[MATERIAL SHOWN — start]

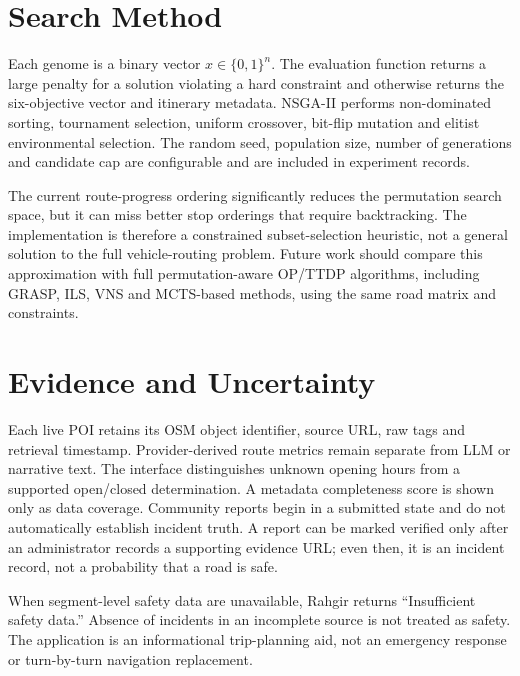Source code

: \documentclass[10pt,conference]{IEEEtran}
\begin{document}
\section{Search Method}
Each genome is a binary vector $x\in\{0,1\}^n$. The evaluation function returns a large penalty for a solution violating a hard constraint and otherwise returns the six-objective vector and itinerary metadata. NSGA-II performs non-dominated sorting, tournament selection, uniform crossover, bit-flip mutation and elitist environmental selection. The random seed, population size, number of generations and candidate cap are configurable and are included in experiment records.

The current route-progress ordering significantly reduces the permutation search space, but it can miss better stop orderings that require backtracking. The implementation is therefore a constrained subset-selection heuristic, not a general solution to the full vehicle-routing problem. Future work should compare this approximation with full permutation-aware OP/TTDP algorithms, including GRASP, ILS, VNS and MCTS-based methods, using the same road matrix and constraints.

\section{Evidence and Uncertainty}
Each live POI retains its OSM object identifier, source URL, raw tags and retrieval timestamp. Provider-derived route metrics remain separate from LLM or narrative text. The interface distinguishes unknown opening hours from a supported open/closed determination. A metadata completeness score is shown only as data coverage. Community reports begin in a submitted state and do not automatically establish incident truth. A report can be marked verified only after an administrator records a supporting evidence URL; even then, it is an incident record, not a probability that a road is safe.

When segment-level safety data are unavailable, Rahgir returns ``Insufficient safety data.'' Absence of incidents in an incomplete source is not treated as safety. The application is an informational trip-planning aid, not an emergency response or turn-by-turn navigation replacement.
\end{document}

[MATERIAL SHOWN — finish]

● WHAT THE TASK REQUIRES
A verbatim transcription of the records, pictures excluded, is the required output.

● SOLUTION TO THE PROBLEM
Source code

: \documentclass[10pt,conference]{IEEEtran}
\begin{document}
\section{Search Method}
Each genome is a binary vector $x\in\{0,1\}^n$. The evaluation function returns a large penalty for a solution violating a hard constraint and otherwise returns the six-objective vector and itinerary metadata. NSGA-II performs non-dominated sorting, tournament selection, uniform crossover, bit-flip mutation and elitist environmental selection. The random seed, population size, number of generations and candidate cap are configurable and are included in experiment records.

The current route-progress ordering significantly reduces the permutation search space, but it can miss better stop orderings that require backtracking. The implementation is therefore a constrained subset-selection heuristic, not a general solution to the full vehicle-routing problem. Future work should compare this approximation with full permutation-aware OP/TTDP algorithms, including GRASP, ILS, VNS and MCTS-based methods, using the same road matrix and constraints.

\section{Evidence and Uncertainty}
Each live POI retains its OSM object identifier, source URL, raw tags and retrieval timestamp. Provider-derived route metrics remain separate from LLM or narrative text. The interface distinguishes unknown opening hours from a supported open/closed determination. A metadata completeness score is shown only as data coverage. Community reports begin in a submitted state and do not automatically establish incident truth. A report can be marked verified only after an administrator records a supporting evidence URL; even then, it is an incident record, not a probability that a road is safe.

When segment-level safety data are unavailable, Rahgir returns ``Insufficient safety data.'' Absence of incidents in an incomplete source is not treated as safety. The application is an informational trip-planning aid, not an emergency response or turn-by-turn navigation replacement.
\end{document}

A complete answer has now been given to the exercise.